■ **Required action**
The response should be exactly the number of lines in the material below that contain the word "серверу".

■ **Data for this exercise**

· · ·

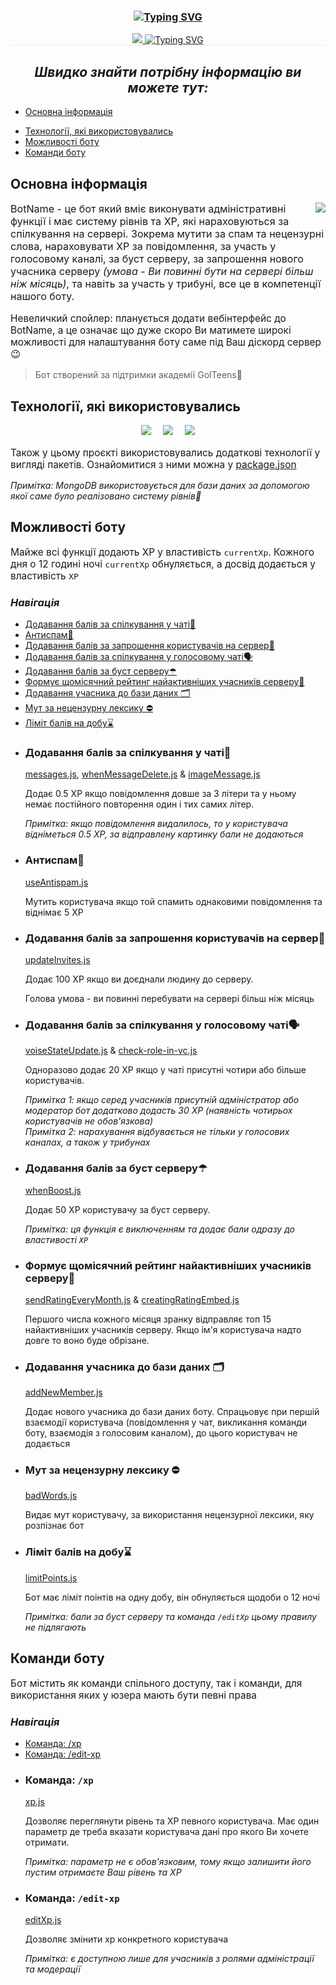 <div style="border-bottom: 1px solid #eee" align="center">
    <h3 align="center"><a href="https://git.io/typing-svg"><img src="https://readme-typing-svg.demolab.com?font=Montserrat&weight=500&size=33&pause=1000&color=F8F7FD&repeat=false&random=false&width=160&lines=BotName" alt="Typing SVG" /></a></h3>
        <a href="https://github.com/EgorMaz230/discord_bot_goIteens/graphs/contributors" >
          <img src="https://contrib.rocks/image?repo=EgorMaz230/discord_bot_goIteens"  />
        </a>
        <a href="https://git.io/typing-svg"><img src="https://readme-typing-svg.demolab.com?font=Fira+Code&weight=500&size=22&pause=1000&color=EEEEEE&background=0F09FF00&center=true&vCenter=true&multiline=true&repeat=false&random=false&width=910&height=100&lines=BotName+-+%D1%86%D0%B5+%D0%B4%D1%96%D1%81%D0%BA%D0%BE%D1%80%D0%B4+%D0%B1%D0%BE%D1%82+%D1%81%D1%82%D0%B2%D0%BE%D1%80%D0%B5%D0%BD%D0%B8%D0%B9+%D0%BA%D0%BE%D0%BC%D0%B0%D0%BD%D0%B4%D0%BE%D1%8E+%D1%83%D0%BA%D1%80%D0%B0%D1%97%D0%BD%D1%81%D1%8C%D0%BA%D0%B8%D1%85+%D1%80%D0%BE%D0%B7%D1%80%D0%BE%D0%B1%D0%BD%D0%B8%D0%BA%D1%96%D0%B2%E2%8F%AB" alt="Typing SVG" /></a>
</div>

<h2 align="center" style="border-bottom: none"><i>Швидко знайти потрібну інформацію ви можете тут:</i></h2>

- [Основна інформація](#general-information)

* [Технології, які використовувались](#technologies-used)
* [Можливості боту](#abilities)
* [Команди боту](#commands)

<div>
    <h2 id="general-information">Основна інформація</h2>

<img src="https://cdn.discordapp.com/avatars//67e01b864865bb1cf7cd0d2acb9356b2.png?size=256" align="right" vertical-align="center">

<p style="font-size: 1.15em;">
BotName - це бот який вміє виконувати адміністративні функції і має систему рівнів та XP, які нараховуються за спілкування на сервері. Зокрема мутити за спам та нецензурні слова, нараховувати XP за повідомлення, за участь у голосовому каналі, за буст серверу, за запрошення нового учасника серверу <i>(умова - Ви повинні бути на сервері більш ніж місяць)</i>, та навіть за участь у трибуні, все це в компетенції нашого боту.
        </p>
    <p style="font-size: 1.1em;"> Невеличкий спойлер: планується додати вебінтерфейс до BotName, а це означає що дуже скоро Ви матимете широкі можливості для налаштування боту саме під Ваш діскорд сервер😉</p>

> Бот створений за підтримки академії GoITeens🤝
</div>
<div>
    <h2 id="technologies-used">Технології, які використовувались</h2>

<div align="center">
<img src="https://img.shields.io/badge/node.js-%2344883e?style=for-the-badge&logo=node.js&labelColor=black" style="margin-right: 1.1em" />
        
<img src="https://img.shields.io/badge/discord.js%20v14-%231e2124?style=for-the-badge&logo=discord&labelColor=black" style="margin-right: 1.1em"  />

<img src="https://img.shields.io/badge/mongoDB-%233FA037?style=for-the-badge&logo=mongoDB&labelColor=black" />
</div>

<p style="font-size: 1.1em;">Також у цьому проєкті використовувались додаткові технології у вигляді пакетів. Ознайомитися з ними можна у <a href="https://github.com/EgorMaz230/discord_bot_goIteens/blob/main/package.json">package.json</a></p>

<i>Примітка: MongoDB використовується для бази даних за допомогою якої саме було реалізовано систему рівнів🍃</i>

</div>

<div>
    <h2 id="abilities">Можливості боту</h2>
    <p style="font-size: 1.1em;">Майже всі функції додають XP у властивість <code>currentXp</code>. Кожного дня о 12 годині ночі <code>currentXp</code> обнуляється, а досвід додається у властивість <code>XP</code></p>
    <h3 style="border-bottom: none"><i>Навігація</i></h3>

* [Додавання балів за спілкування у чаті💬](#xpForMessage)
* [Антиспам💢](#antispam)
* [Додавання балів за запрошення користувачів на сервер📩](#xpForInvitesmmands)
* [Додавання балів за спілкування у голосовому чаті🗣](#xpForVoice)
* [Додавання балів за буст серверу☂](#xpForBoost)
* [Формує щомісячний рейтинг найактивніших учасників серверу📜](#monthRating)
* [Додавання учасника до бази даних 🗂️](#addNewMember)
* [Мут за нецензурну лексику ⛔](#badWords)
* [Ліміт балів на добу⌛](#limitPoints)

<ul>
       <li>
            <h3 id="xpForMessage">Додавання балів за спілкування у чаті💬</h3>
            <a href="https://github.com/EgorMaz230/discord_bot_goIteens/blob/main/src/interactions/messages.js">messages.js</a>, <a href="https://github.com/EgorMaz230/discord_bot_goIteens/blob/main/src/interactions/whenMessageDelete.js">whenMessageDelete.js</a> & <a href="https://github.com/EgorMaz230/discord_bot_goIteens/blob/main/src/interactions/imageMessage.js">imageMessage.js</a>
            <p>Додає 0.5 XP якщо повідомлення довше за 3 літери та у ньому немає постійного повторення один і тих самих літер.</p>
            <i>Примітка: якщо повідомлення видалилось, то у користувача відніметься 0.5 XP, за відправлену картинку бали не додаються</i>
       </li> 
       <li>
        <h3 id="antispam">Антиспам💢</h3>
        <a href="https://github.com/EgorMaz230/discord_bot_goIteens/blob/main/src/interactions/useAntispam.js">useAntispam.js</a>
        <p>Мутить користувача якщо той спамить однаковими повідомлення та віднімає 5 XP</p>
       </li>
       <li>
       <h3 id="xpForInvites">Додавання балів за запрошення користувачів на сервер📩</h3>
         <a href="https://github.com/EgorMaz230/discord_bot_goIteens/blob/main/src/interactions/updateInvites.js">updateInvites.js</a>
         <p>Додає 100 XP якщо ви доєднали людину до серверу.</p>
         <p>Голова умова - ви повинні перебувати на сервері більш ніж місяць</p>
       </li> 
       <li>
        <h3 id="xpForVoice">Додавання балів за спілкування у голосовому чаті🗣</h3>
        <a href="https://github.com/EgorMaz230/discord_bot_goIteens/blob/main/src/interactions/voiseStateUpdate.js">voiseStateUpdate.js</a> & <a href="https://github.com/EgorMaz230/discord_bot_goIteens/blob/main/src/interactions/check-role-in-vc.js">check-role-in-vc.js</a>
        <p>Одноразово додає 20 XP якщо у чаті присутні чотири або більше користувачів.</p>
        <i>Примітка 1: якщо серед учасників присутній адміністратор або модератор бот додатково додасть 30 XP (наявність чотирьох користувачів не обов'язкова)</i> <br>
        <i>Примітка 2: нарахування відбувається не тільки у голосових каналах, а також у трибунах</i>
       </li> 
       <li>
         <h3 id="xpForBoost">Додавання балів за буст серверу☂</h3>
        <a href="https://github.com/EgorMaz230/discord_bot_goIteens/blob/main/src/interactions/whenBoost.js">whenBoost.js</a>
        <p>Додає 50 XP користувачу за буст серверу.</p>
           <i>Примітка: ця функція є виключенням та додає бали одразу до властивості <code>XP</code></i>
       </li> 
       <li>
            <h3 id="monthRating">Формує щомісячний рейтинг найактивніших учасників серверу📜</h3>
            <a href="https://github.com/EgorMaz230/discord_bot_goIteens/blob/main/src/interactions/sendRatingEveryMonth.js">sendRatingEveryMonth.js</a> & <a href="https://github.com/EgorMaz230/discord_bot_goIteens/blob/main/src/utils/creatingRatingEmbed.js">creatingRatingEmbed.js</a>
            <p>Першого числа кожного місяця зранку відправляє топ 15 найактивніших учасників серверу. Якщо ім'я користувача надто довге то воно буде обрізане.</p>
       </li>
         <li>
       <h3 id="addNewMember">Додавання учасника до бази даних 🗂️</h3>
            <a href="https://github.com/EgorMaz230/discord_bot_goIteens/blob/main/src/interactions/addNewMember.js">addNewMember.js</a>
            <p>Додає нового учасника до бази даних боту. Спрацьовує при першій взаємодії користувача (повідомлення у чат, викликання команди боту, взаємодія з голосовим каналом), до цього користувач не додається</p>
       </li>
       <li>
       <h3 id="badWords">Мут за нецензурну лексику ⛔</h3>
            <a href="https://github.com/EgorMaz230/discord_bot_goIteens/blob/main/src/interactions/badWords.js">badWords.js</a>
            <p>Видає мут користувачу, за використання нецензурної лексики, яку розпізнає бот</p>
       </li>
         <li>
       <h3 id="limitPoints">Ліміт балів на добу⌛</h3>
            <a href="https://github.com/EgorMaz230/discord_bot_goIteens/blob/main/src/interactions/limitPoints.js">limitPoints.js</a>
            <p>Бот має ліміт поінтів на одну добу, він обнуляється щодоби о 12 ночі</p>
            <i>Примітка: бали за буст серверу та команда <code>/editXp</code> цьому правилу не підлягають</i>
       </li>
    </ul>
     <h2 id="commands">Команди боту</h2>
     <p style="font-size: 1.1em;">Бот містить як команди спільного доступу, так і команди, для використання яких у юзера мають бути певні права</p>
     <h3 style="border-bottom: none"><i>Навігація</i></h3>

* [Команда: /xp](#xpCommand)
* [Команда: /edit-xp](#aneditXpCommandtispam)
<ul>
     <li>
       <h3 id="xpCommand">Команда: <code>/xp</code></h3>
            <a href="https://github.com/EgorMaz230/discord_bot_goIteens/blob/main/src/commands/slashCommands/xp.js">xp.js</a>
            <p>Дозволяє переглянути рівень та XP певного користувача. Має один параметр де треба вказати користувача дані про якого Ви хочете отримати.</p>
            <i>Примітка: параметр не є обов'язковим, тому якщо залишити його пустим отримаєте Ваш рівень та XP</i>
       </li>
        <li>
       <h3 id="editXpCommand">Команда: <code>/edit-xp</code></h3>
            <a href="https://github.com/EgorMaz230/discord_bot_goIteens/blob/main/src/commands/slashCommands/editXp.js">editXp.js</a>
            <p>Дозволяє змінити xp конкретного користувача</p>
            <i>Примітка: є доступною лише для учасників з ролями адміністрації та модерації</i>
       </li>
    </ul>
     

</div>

· · ·

■ **Exercise result**
9